En su placer está mi origen, en su melancolía tras el amor está la creación de la insaciabilidad de mi espíritu.

Veo la habitación, es el otoño del año 1961, es mediados de noviembre, no ha llegado el frío, se está bien en la calle, han abierto el balcón de su dormitorio para que entre la luz de la luna, son tan jóvenes, tan inmensamente jóvenes, que se creen inmortales, están allí desnudos, con el balcón abierto.

Hace un poco de fresco ya, dice Juan Sebastián. Y se queda mirando la desnudez de Wagner y yo ya estoy en ese vientre. Wagner se enciende un L&M. La lámpara de la mesilla proyecta una luz tenue. Se respira en esa habitación una felicidad inmensa. Cantan las paredes, las cortinas, las sábanas; la noche canta. En el Año Nuevo de 1962 ya sabrán que Wagner está embarazada. Pero no intuyen la criatura que se acerca. Ni yo sé la clase de criatura que se acerca. Juan Sebastián, en la noche de noviembre, después de haberme invocado dentro de Wagner, sale al diminuto balcón de la casa que sería mi casa y mira la noche, es una noche con hechizos en el aire, mira las casas de enfrente, la calle sin asfaltar, acaban de mudarse a esa casa nueva, con ascensor, huele a barniz la madera del ascensor, la calle está sin hacer, todo es nuevo, las persianas de madera, las baldosas, las paredes, las puertas de las habitaciones, que cierran a la perfección, y que dentro de cincuenta años no cerrará ninguna, se quedarán rotas, desencajadas de sus marcos. Nunca vi ese piso nuevo. Solo vi su deterioro, pero en la noche de mi concepción la casa estaba flamante, recién acabada de construir, oliendo a nuevo.

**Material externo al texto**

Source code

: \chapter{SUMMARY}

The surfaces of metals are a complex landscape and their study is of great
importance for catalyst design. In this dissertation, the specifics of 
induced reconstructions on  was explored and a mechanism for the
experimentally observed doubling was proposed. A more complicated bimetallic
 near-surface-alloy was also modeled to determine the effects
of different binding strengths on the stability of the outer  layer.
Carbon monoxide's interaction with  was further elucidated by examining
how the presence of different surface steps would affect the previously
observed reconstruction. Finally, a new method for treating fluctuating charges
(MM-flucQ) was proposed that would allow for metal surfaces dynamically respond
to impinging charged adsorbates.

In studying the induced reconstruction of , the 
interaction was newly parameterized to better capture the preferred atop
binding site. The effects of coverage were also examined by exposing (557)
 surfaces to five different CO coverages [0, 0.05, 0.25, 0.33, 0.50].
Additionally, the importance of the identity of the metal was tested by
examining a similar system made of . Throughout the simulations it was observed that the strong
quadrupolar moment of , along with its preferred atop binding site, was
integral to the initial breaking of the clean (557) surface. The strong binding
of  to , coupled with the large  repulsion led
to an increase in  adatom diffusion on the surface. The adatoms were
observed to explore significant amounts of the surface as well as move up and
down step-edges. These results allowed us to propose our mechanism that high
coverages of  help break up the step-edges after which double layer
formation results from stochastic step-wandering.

No puedes despertar a los muertos, porque están descansando.

Pero esa noche de noviembre de 1961 existió y sigue existiendo. Esa noche de amor, ese piso moderno, las paredes recién pintadas, los muebles recién estrenados, las manos jóvenes de los esposos, los besos, el futuro que solo es una idea ilusionante, el poder de los cuerpos, todo eso sigue en mí.

Gran noche de 1961, mes de noviembre, tranquilo, benigno, dulce. Sigues viva. Noche que sigues viva. No te marchas. Bailas conmigo una danza de amor.